CRONACA

Squid Game, una petizione per fermare la serie Netflix

Squid Game è la serie Netflix da record di cui tutti parlano. Con oltre 132 milioni di spettatori, infatti, è diventata la serie tv più vista dal debutto sulla piattaforma di streaming, superando Bridgerton e Lupin. Non tutti, però, stanno apprezzando la serie sudcoreana.

Su Change.org è stata lanciata una petizione, “Fermiamo lo Squid Game“, diretta alla Commissione parlamentare per l’infanzia e l’adolescenza dalla Fondazione Carolina. Questa è una onlus dedicata a Carolina Picchio, la prima vittima acclarata di cyberbullismo in Italia. La ragazza si è tolta la vita nel 2013 a seguito della pubblicazione di un video dove lei, priva di coscienza, è vittima dei coetanei che giocano con il suo corpo mimando atti sessuali.

Squid Game, le testimonianze arrivate alla Fondazione Carolina

Di fronte allo sgomento di mamme e maestre delle scuole materne non bastano i buoni propositi. Serve un’azione concreta” dicono dalla Fondazione Carolina. La Onlus ha spiegato che il loro non è un “atto censorio“, ma risponde “alla necessità di far fronte alla sconfitta dei parental control e alla crisi della genitorialità“.

I casi di emulazione della serie, soprattutto da parte dei giovani, sono diversi. In Belgio e in Inghilterra, ad esempio, sono i più piccoli ad imitare i giochi presenti nella produzione coreana. Le segnalazioni di casi di bambini che hanno imitato Squid Game sono arrivate anche in Italia. “Mio figlio ha picchiato la sua amichetta mentre giocava a Squid Game“. E ancora: “A mia figlia hanno rovesciato lo zaino fuori dalla finestra dell’aula perché ha perso a Squid Game, non vuole uscire di casa“. Queste sono solo alcune delle testimonianze arrivate alla Fondazione Carolina.
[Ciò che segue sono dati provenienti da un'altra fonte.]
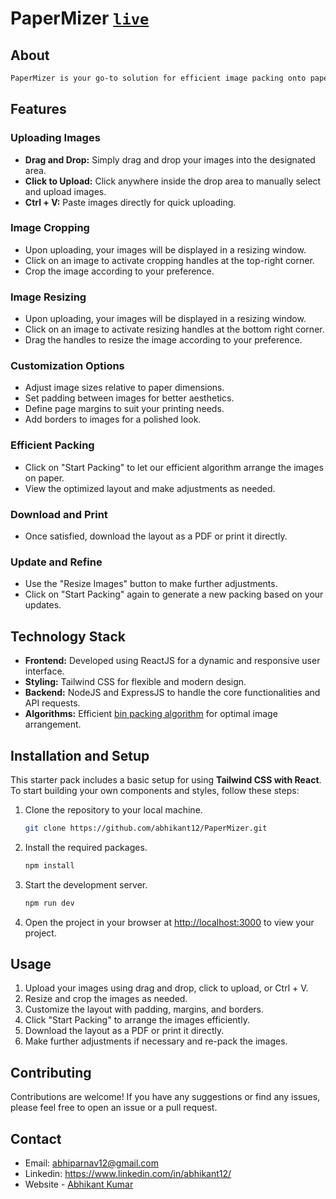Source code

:# PaperMizer [```live```](https://papermizer-abhikant.vercel.app/)

## About
```sh
PaperMizer is your go-to solution for efficient image packing onto paper! We understand the importance of optimizing resources and minimizing waste, and that's exactly what PaperMizer aims to achieve. Our app utilizes a powerful [bin packing algorithm](https://www.csc.liv.ac.uk/~epa/surveyhtml.html#:~:text=In%20the%20two%2Ddimensional%20bin,the%20minimum%20number%20of%20bins.) to intelligently arrange your images on paper, ensuring the minimum number of pages required for printing.
```

## Features

### Uploading Images
- **Drag and Drop:** Simply drag and drop your images into the designated area.
- **Click to Upload:** Click anywhere inside the drop area to manually select and upload images.
- **Ctrl + V:** Paste images directly for quick uploading.

### Image Cropping
- Upon uploading, your images will be displayed in a resizing window.
- Click on an image to activate cropping handles at the top-right corner.
- Crop the image according to your preference.

### Image Resizing
- Upon uploading, your images will be displayed in a resizing window.
- Click on an image to activate resizing handles at the bottom right corner.
- Drag the handles to resize the image according to your preference.

### Customization Options
- Adjust image sizes relative to paper dimensions.
- Set padding between images for better aesthetics.
- Define page margins to suit your printing needs.
- Add borders to images for a polished look.

### Efficient Packing
- Click on "Start Packing" to let our efficient algorithm arrange the images on paper.
- View the optimized layout and make adjustments as needed.

### Download and Print
- Once satisfied, download the layout as a PDF or print it directly.

### Update and Refine
- Use the "Resize Images" button to make further adjustments.
- Click on "Start Packing" again to generate a new packing based on your updates.

## Technology Stack
- **Frontend:** Developed using ReactJS for a dynamic and responsive user interface.
- **Styling:** Tailwind CSS for flexible and modern design.
- **Backend:** NodeJS and ExpressJS to handle the core functionalities and API requests.
- **Algorithms:** Efficient [bin packing algorithm](https://www.csc.liv.ac.uk/~epa/surveyhtml.html#:~:text=In%20the%20two%2Ddimensional%20bin,the%20minimum%20number%20of%20bins.) for optimal image arrangement.


## Installation and Setup

This starter pack includes a basic setup for using **Tailwind CSS with React**. To start building your own components and styles, follow these steps:

1. Clone the repository to your local machine.
    ```sh
    git clone https://github.com/abhikant12/PaperMizer.git
    ```

1. Install the required packages.
    ```sh
    npm install
    ```

1. Start the development server.
    ```sh
    npm run dev
    ```
1. Open the project in your browser at [http://localhost:3000](http://localhost:3000) to view your project.


## Usage

1. Upload your images using drag and drop, click to upload, or Ctrl + V.
2. Resize and crop the images as needed.
3. Customize the layout with padding, margins, and borders.
4. Click "Start Packing" to arrange the images efficiently.
5. Download the layout as a PDF or print it directly.
6. Make further adjustments if necessary and re-pack the images.

## Contributing

Contributions are welcome! If you have any suggestions or find any issues, please feel free to open an issue or a pull request. 


## Contact
- Email: abhiparnav12@gmail.com
- Linkedin: https://www.linkedin.com/in/abhikant12/
- Website - [Abhikant Kumar](https://abhikant-portfolio.netlify.app/)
Netflix suggerisce la visione della serie sudcoreana agli utenti sopra i 14 anni. Nonostante questo, la produzione è diventata virale, anche tra i bambini. “Da oggi è possibile firmare la petizione per bloccare questo contenuto, micidiale per gli utenti più piccoli e i giovani più fragili“. Così Ivano Zoppi, segretario generale della Fondazione Carolina. “A questo punto l’unica soluzione possibile sembra la censura vecchio stampo. Qualcuno storcerà il naso, ma ormai sembra l’unico strumento a difesa del principio di incolumità dei minori“.